### [Problem to solve]
Only a number is wanted here: how many lines in the records below contain the string "Wisconsin".

Collected data:
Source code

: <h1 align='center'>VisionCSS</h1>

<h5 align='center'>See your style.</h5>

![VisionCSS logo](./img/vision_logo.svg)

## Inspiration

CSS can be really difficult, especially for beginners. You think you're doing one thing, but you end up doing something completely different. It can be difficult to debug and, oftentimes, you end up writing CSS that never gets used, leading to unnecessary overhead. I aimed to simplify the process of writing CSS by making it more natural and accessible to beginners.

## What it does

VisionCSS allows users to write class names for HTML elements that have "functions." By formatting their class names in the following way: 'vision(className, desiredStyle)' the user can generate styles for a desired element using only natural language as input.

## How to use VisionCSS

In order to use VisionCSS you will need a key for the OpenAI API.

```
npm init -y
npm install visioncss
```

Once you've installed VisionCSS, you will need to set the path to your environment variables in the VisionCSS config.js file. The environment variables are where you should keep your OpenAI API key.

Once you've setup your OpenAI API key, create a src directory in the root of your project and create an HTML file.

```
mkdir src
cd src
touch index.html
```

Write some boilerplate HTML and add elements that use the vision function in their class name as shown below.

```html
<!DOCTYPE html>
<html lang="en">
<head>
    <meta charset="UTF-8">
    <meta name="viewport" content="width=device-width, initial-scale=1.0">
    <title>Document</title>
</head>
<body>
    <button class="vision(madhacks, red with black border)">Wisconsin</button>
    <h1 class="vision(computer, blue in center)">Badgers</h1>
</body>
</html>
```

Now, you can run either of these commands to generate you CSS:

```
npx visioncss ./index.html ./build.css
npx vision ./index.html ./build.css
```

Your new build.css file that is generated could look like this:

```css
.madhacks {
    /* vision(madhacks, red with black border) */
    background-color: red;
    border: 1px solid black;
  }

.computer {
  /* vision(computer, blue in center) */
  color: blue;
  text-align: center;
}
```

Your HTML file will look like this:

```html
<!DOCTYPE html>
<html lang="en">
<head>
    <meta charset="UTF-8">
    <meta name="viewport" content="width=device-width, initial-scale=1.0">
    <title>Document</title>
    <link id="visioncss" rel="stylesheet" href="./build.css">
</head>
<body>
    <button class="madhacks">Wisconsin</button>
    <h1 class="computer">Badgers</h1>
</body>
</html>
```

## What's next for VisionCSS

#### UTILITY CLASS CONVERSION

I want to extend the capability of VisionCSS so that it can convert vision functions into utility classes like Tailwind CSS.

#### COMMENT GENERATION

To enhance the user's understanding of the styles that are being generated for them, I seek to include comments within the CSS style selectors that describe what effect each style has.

### [Written response]
2